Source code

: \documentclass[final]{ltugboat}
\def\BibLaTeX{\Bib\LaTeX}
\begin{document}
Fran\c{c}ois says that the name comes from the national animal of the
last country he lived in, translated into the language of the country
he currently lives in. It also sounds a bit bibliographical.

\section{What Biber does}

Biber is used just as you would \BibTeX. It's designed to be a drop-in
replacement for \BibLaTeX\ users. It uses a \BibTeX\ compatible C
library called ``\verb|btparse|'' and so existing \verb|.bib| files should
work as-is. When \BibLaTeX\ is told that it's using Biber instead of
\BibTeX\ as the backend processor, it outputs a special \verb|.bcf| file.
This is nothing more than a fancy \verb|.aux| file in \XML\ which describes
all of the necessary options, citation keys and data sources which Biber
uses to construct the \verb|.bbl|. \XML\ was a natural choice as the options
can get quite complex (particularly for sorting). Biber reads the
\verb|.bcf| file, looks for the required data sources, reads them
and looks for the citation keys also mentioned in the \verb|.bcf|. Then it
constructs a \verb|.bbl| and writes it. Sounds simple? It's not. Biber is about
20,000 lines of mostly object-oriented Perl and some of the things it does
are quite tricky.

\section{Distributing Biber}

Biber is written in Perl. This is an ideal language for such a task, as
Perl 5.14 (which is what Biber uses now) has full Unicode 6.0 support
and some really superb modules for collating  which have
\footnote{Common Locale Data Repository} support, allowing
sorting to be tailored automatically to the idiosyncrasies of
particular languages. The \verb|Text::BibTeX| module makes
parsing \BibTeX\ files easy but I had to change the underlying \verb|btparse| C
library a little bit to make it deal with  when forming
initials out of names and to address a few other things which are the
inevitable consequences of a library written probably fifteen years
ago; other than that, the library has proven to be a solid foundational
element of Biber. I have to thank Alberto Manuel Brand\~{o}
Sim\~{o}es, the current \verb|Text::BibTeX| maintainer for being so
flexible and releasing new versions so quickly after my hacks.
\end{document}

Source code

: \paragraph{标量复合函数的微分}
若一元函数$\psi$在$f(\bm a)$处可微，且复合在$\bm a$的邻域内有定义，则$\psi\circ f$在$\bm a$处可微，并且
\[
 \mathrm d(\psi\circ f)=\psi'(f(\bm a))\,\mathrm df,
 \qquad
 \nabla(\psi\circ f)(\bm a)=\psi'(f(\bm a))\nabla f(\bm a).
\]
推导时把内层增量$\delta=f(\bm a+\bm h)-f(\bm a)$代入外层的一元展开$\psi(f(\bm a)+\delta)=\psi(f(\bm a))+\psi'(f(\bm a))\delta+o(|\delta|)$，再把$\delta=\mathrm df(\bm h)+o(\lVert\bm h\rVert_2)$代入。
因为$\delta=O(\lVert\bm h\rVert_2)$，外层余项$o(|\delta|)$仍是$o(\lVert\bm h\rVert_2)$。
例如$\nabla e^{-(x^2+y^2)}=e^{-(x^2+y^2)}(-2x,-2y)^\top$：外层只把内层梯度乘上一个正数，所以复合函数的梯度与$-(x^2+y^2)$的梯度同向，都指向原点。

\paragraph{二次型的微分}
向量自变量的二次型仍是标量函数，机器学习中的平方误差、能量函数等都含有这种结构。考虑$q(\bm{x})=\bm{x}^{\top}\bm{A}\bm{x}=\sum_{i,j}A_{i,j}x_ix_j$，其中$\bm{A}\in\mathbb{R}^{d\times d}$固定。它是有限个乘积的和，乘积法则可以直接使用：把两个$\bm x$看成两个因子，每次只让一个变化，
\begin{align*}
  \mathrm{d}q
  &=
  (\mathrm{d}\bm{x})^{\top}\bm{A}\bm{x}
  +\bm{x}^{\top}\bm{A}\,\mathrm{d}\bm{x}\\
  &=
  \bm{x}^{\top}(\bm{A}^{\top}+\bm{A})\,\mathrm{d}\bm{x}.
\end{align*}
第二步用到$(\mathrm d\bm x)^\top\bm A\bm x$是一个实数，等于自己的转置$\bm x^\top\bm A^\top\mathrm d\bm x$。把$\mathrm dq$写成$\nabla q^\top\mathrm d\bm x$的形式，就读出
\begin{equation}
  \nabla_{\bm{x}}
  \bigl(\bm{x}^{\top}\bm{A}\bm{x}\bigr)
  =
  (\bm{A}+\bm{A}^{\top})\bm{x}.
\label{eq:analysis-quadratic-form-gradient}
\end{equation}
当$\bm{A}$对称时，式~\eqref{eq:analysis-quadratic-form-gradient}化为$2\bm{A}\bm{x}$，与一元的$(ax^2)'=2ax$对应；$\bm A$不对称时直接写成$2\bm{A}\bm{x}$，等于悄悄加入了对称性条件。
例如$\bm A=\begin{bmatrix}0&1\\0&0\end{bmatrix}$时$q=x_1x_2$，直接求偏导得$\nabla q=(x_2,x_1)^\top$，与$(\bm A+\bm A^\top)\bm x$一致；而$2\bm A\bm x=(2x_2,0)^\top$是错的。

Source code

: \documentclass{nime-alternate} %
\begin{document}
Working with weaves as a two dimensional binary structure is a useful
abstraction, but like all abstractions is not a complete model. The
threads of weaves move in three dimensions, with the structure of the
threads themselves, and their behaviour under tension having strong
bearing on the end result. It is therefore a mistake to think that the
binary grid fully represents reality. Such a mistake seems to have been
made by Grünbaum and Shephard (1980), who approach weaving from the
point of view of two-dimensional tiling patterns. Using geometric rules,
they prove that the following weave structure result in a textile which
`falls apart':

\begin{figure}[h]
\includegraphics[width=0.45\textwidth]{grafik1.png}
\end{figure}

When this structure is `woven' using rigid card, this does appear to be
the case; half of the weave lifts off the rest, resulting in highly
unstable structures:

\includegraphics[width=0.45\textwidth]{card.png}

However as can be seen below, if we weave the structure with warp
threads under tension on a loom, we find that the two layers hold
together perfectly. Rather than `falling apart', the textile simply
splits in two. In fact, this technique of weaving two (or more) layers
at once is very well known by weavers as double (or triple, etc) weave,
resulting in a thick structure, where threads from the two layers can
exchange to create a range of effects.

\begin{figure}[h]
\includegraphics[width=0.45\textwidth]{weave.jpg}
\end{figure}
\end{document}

WHAT YOU WILL DO |
Your task is to retype the whole listing, keeping every word exactly as it is.

TASK SOLUTION |
Source code

: \documentclass[final]{ltugboat}
\def\BibLaTeX{\Bib\LaTeX}
\begin{document}
Fran\c{c}ois says that the name comes from the national animal of the
last country he lived in, translated into the language of the country
he currently lives in. It also sounds a bit bibliographical.

\section{What Biber does}

Biber is used just as you would \BibTeX. It's designed to be a drop-in
replacement for \BibLaTeX\ users. It uses a \BibTeX\ compatible C
library called ``\verb|btparse|'' and so existing \verb|.bib| files should
work as-is. When \BibLaTeX\ is told that it's using Biber instead of
\BibTeX\ as the backend processor, it outputs a special \verb|.bcf| file.
This is nothing more than a fancy \verb|.aux| file in \XML\ which describes
all of the necessary options, citation keys and data sources which Biber
uses to construct the \verb|.bbl|. \XML\ was a natural choice as the options
can get quite complex (particularly for sorting). Biber reads the
\verb|.bcf| file, looks for the required data sources, reads them
and looks for the citation keys also mentioned in the \verb|.bcf|. Then it
constructs a \verb|.bbl| and writes it. Sounds simple? It's not. Biber is about
20,000 lines of mostly object-oriented Perl and some of the things it does
are quite tricky.

\section{Distributing Biber}

Biber is written in Perl. This is an ideal language for such a task, as
Perl 5.14 (which is what Biber uses now) has full Unicode 6.0 support
and some really superb modules for collating  which have
\footnote{Common Locale Data Repository} support, allowing
sorting to be tailored automatically to the idiosyncrasies of
particular languages. The \verb|Text::BibTeX| module makes
parsing \BibTeX\ files easy but I had to change the underlying \verb|btparse| C
library a little bit to make it deal with  when forming
initials out of names and to address a few other things which are the
inevitable consequences of a library written probably fifteen years
ago; other than that, the library has proven to be a solid foundational
element of Biber. I have to thank Alberto Manuel Brand\~{o}
Sim\~{o}es, the current \verb|Text::BibTeX| maintainer for being so
flexible and releasing new versions so quickly after my hacks.
\end{document}

Source code

: \paragraph{标量复合函数的微分}
若一元函数$\psi$在$f(\bm a)$处可微，且复合在$\bm a$的邻域内有定义，则$\psi\circ f$在$\bm a$处可微，并且
\[
 \mathrm d(\psi\circ f)=\psi'(f(\bm a))\,\mathrm df,
 \qquad
 \nabla(\psi\circ f)(\bm a)=\psi'(f(\bm a))\nabla f(\bm a).
\]
推导时把内层增量$\delta=f(\bm a+\bm h)-f(\bm a)$代入外层的一元展开$\psi(f(\bm a)+\delta)=\psi(f(\bm a))+\psi'(f(\bm a))\delta+o(|\delta|)$，再把$\delta=\mathrm df(\bm h)+o(\lVert\bm h\rVert_2)$代入。
因为$\delta=O(\lVert\bm h\rVert_2)$，外层余项$o(|\delta|)$仍是$o(\lVert\bm h\rVert_2)$。
例如$\nabla e^{-(x^2+y^2)}=e^{-(x^2+y^2)}(-2x,-2y)^\top$：外层只把内层梯度乘上一个正数，所以复合函数的梯度与$-(x^2+y^2)$的梯度同向，都指向原点。

\paragraph{二次型的微分}
向量自变量的二次型仍是标量函数，机器学习中的平方误差、能量函数等都含有这种结构。考虑$q(\bm{x})=\bm{x}^{\top}\bm{A}\bm{x}=\sum_{i,j}A_{i,j}x_ix_j$，其中$\bm{A}\in\mathbb{R}^{d\times d}$固定。它是有限个乘积的和，乘积法则可以直接使用：把两个$\bm x$看成两个因子，每次只让一个变化，
\begin{align*}
  \mathrm{d}q
  &=
  (\mathrm{d}\bm{x})^{\top}\bm{A}\bm{x}
  +\bm{x}^{\top}\bm{A}\,\mathrm{d}\bm{x}\\
  &=
  \bm{x}^{\top}(\bm{A}^{\top}+\bm{A})\,\mathrm{d}\bm{x}.
\end{align*}
第二步用到$(\mathrm d\bm x)^\top\bm A\bm x$是一个实数，等于自己的转置$\bm x^\top\bm A^\top\mathrm d\bm x$。把$\mathrm dq$写成$\nabla q^\top\mathrm d\bm x$的形式，就读出
\begin{equation}
  \nabla_{\bm{x}}
  \bigl(\bm{x}^{\top}\bm{A}\bm{x}\bigr)
  =
  (\bm{A}+\bm{A}^{\top})\bm{x}.
\label{eq:analysis-quadratic-form-gradient}
\end{equation}
当$\bm{A}$对称时，式~\eqref{eq:analysis-quadratic-form-gradient}化为$2\bm{A}\bm{x}$，与一元的$(ax^2)'=2ax$对应；$\bm A$不对称时直接写成$2\bm{A}\bm{x}$，等于悄悄加入了对称性条件。
例如$\bm A=\begin{bmatrix}0&1\\0&0\end{bmatrix}$时$q=x_1x_2$，直接求偏导得$\nabla q=(x_2,x_1)^\top$，与$(\bm A+\bm A^\top)\bm x$一致；而$2\bm A\bm x=(2x_2,0)^\top$是错的。

Source code

: \documentclass{nime-alternate} %
\begin{document}
Working with weaves as a two dimensional binary structure is a useful
abstraction, but like all abstractions is not a complete model. The
threads of weaves move in three dimensions, with the structure of the
threads themselves, and their behaviour under tension having strong
bearing on the end result. It is therefore a mistake to think that the
binary grid fully represents reality. Such a mistake seems to have been
made by Grünbaum and Shephard (1980), who approach weaving from the
point of view of two-dimensional tiling patterns. Using geometric rules,
they prove that the following weave structure result in a textile which
`falls apart':

\begin{figure}[h]
\includegraphics[width=0.45\textwidth]{grafik1.png}
\end{figure}

When this structure is `woven' using rigid card, this does appear to be
the case; half of the weave lifts off the rest, resulting in highly
unstable structures:

\includegraphics[width=0.45\textwidth]{card.png}

However as can be seen below, if we weave the structure with warp
threads under tension on a loom, we find that the two layers hold
together perfectly. Rather than `falling apart', the textile simply
splits in two. In fact, this technique of weaving two (or more) layers
at once is very well known by weavers as double (or triple, etc) weave,
resulting in a thick structure, where threads from the two layers can
exchange to create a range of effects.

\begin{figure}[h]
\includegraphics[width=0.45\textwidth]{weave.jpg}
\end{figure}
\end{document}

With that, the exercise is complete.